The Zudar (/de/) is a peninsula on the German Baltic Sea island of Rügen. It is about 18 square kilometres in area and sharply divided.

== Location ==
The peninsula lies between the bay of Schoritzer Wiek, the lagoon of Rügischer Bodden (the northern part of the Greifswalder Bodden) and the southwestern entrance to the Strelasund.

The peninsula is 900 metres wide at its narrowest point, and its highest elevation is found in the east of the peninsula at a height of . The Zudar also has the southernmost point of Rügen, the Palmer Ort

== History ==

Until 12 June 2004 the municipality of Zudar that lies on the peninsula was independent. From that date it was incorporated into the town of Garz. This also affected the former Zudar parishes of Freudenberg, Foßberg, Glewitz, Grabow, Losentitz, Maltzien, Poppelvitz and Zicker.
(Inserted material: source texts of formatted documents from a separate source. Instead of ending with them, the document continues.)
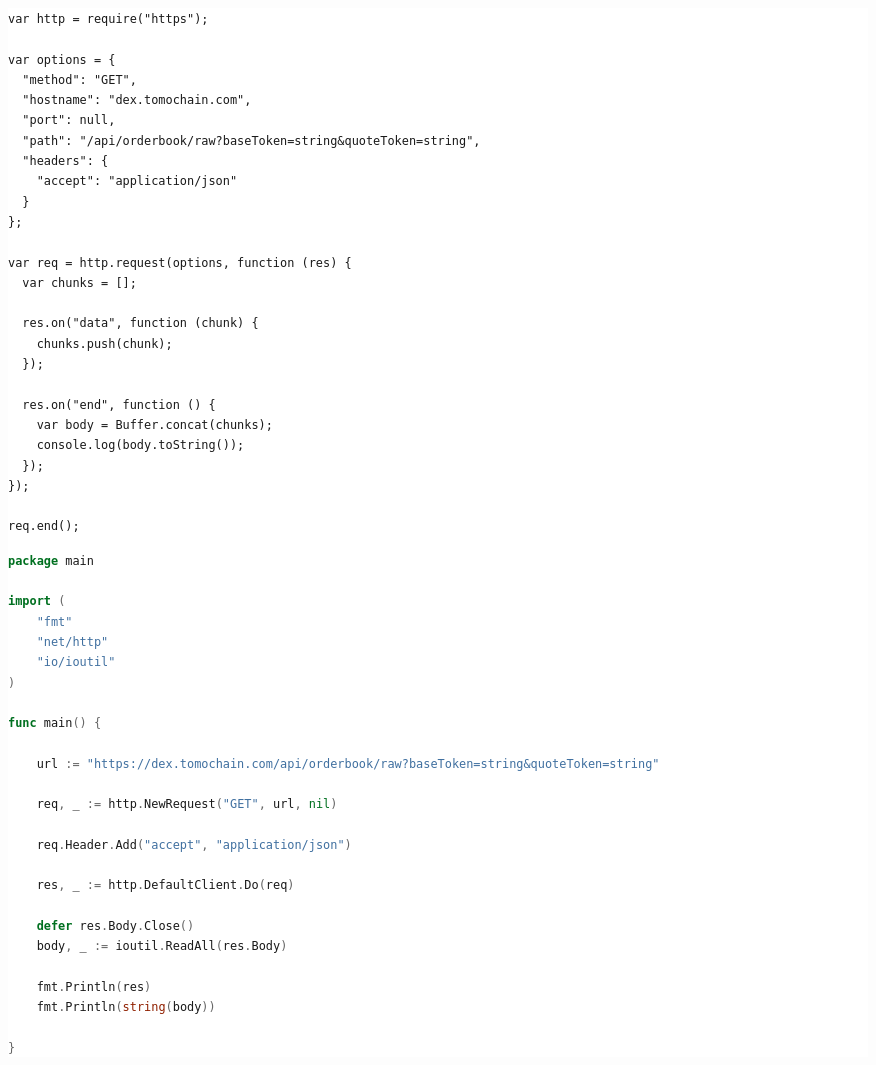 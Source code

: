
 ```javascript--node
var http = require("https");

var options = {
  "method": "GET",
  "hostname": "dex.tomochain.com",
  "port": null,
  "path": "/api/orderbook/raw?baseToken=string&quoteToken=string",
  "headers": {
    "accept": "application/json"
  }
};

var req = http.request(options, function (res) {
  var chunks = [];

  res.on("data", function (chunk) {
    chunks.push(chunk);
  });

  res.on("end", function () {
    var body = Buffer.concat(chunks);
    console.log(body.toString());
  });
});

req.end();
```

```go
package main

import (
	"fmt"
	"net/http"
	"io/ioutil"
)

func main() {

	url := "https://dex.tomochain.com/api/orderbook/raw?baseToken=string&quoteToken=string"

	req, _ := http.NewRequest("GET", url, nil)

	req.Header.Add("accept", "application/json")

	res, _ := http.DefaultClient.Do(req)

	defer res.Body.Close()
	body, _ := ioutil.ReadAll(res.Body)

	fmt.Println(res)
	fmt.Println(string(body))

}
```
In 1854, Max Hofmeier, who was later a gynaecologist and head of the University of Würzburg, was born on Zudar.

== Sights ==

- St. Laurence's Church (St.-Laurentius-Kirche)
- 1963 farmworkers' houses (Landarbeiterhäuser)

== Transport ==

The Glewitz Ferry – the second most important link between Rügen and the mainland after the fixed Strelasund Bridge – runs between Stahlbrode and the Zudar.